Feeling a little lost working out the best thing to do and where to go for advice.
Do to my own previous health conditions and circumstances I live in a HA secure tenancy flat as a single parent with 1 DS living with me. DS is in year 10. I now work full time from home.
My parents still live in my childhood home some distance away, which is in need of repairs (upstairs is inefficiently heated off a coal fire back boiler, no double glazing!). The whole house needs re-wiring, part of the roof needs work and it will likely need bathroom adaptations in the near future if they stay. They both now have health conditions and are only just coping. Neither of them want to move and want to stay where they are until it becomes impossible. We are also in agreement that they are beyond the point of moving now as they would likely quickly deteriorate. They want me to look at moving in with them to provide care, and so that when one of them dies the other is not alone and between me and the remaining parent we could afford to run the house between us, which neither of them would be able to do on their own. Without me there, the death of either one looks to be really quite traumatic for the remaining one as neither would cope on their own. There is an amount of equity left in the property (approx £70,000) which could be released to make improvements.

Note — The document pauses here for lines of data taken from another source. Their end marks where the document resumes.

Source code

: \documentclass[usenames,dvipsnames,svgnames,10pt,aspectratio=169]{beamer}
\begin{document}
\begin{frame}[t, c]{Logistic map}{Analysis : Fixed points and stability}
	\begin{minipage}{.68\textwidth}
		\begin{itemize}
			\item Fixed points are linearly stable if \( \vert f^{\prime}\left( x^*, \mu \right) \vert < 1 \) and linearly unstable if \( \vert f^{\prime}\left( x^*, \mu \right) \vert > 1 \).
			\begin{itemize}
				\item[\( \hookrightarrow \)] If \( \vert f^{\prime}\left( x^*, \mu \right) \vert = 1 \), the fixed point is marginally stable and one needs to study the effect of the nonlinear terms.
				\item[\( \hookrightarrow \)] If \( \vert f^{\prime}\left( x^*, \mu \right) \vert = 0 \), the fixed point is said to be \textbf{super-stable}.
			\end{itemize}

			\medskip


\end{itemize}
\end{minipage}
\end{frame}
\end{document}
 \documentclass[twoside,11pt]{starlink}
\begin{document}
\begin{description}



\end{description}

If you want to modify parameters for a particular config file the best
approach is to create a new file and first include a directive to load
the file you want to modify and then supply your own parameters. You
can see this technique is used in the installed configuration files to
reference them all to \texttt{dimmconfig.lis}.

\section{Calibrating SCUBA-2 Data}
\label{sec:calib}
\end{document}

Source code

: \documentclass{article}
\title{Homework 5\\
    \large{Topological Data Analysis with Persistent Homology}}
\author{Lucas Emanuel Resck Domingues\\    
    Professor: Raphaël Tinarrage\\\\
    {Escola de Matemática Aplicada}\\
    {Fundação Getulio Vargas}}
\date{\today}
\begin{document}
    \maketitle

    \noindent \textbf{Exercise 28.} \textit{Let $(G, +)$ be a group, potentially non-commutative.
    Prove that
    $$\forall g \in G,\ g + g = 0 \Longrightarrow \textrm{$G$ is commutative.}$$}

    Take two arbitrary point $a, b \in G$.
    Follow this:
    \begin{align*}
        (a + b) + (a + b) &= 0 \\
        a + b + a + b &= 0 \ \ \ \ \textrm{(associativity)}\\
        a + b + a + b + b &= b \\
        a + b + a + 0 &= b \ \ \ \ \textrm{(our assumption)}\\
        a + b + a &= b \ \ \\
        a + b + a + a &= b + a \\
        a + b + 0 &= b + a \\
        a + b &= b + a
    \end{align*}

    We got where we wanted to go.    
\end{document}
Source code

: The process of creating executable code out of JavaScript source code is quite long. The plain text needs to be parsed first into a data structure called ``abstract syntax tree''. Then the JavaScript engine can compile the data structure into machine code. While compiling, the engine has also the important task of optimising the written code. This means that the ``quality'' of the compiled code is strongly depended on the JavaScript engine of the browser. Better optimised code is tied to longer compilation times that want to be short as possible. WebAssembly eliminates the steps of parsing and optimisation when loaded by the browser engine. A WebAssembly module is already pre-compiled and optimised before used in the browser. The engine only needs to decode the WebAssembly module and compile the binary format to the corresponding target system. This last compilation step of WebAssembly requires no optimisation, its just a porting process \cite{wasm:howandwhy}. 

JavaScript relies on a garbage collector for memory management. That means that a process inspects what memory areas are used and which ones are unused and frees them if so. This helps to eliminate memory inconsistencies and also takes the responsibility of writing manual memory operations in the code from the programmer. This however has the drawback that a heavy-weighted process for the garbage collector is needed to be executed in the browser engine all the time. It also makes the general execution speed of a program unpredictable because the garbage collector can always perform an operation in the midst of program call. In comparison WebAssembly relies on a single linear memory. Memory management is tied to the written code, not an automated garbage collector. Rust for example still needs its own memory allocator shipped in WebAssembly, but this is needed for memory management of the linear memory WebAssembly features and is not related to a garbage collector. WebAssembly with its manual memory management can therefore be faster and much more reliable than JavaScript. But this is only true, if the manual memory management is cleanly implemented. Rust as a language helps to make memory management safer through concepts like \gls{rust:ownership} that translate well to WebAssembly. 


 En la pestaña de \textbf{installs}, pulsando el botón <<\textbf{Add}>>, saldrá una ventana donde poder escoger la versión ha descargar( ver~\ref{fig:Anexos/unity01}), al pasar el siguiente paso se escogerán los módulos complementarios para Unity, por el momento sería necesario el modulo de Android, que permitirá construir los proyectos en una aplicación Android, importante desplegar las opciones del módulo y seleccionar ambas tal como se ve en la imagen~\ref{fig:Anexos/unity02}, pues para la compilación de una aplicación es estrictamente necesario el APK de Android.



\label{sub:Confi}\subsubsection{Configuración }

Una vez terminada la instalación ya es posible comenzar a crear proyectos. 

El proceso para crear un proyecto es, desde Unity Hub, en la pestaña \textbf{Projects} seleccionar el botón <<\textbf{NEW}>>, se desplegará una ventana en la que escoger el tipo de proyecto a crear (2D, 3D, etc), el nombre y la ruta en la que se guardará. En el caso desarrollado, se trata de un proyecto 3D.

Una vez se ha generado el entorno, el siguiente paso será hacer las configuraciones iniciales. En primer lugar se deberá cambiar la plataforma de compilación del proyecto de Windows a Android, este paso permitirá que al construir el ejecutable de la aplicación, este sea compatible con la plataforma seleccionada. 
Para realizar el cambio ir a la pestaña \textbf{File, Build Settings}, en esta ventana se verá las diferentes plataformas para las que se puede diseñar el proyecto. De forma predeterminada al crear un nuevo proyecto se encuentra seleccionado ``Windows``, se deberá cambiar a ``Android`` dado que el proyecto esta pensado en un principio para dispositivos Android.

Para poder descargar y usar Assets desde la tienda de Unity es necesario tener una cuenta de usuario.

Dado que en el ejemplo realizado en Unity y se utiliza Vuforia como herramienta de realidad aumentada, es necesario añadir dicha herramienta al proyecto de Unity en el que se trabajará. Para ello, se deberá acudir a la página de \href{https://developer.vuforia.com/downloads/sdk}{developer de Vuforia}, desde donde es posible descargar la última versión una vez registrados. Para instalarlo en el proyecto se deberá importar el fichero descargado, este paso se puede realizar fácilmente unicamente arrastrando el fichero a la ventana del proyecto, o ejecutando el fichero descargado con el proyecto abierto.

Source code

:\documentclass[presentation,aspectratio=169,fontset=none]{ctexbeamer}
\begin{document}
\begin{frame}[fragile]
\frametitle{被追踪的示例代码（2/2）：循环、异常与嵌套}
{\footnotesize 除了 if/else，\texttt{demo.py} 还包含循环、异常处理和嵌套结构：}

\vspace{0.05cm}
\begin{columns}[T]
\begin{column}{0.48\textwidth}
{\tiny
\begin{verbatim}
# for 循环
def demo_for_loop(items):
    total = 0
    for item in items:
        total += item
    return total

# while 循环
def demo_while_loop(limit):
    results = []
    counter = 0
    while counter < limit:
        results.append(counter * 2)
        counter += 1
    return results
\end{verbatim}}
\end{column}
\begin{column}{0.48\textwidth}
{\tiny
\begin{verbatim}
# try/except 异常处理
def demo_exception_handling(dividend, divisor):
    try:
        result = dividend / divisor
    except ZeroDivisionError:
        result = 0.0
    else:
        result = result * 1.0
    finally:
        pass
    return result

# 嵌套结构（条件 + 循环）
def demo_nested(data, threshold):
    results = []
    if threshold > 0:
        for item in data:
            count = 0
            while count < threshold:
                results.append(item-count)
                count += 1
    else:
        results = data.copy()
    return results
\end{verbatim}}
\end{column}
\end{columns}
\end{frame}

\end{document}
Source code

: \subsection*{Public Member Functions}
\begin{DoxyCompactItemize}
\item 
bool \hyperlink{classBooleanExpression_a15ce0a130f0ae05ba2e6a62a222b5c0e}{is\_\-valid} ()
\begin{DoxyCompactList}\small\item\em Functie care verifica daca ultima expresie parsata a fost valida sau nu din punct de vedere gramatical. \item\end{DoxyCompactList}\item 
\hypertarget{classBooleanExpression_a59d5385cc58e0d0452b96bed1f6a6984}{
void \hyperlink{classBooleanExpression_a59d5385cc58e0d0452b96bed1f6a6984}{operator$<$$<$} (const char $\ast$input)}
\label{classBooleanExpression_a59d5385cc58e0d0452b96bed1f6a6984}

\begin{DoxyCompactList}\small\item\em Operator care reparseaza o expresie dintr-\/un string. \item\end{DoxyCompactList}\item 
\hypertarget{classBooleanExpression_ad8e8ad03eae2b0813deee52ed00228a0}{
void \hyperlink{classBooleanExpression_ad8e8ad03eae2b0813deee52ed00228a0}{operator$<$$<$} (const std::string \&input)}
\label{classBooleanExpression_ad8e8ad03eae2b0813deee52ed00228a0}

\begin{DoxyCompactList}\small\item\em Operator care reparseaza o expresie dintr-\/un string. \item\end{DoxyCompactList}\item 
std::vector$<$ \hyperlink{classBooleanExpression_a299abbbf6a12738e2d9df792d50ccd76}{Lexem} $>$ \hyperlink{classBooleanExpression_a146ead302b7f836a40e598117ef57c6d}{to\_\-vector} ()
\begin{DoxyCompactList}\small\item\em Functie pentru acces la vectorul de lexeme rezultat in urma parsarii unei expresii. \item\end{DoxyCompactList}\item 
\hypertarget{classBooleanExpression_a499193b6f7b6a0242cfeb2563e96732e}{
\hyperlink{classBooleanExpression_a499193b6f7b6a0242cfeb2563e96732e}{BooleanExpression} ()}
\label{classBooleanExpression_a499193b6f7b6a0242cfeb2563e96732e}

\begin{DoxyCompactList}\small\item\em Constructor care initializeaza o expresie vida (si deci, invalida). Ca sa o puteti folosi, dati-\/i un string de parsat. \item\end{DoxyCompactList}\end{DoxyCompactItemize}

This isn't a huge budget for the total amount of work needed to the whole property, but I do think we could look at converting their double garage and another room into a self contained annexe that would be suitable and safe for them for the remainder of their time. I could make do in the old part of the house, in the same way they have been doing for the past couple of decades.
Obviously this would likely be the best decision for them, but I am worried about me and DS and the upheaval to our lives and whether I'm sleepwalking into disaster. Primarily as he will be in his exam year from September, so a move of school would not be great timing. The benefit to him would be that with no care costs through me providing care, means he and I would likely inherit at some stage. I worry about his future as it is, as I have nothing to pass on to him and neither does his father. Is this grabby? Or a situation that works fairly for everyone?
Is it awful of me to consider him moving in with his dad (who is a good dad and has him 50:50 anyway) and I just see him at weekends until he finishes school and can decide what he wants to do next? I'm running myself ragged as it is with keep going up and down to my parents and trying to work full time as it is, so I'm not sure I'd be any less available to him than I am now tbh.
I've no clue either about home ownership, inheritance, care costs etc if either of my parents need nursing care. I need help thinking this all through and proper advice, but not sure where to go - I'm assuming a financial adviser wouldn't be interested in helping as there is no money to invest in anything right now, other than back into the house?
Any thoughts/suggestions greatly appreciated. Just want to find the right thing to do for everyone.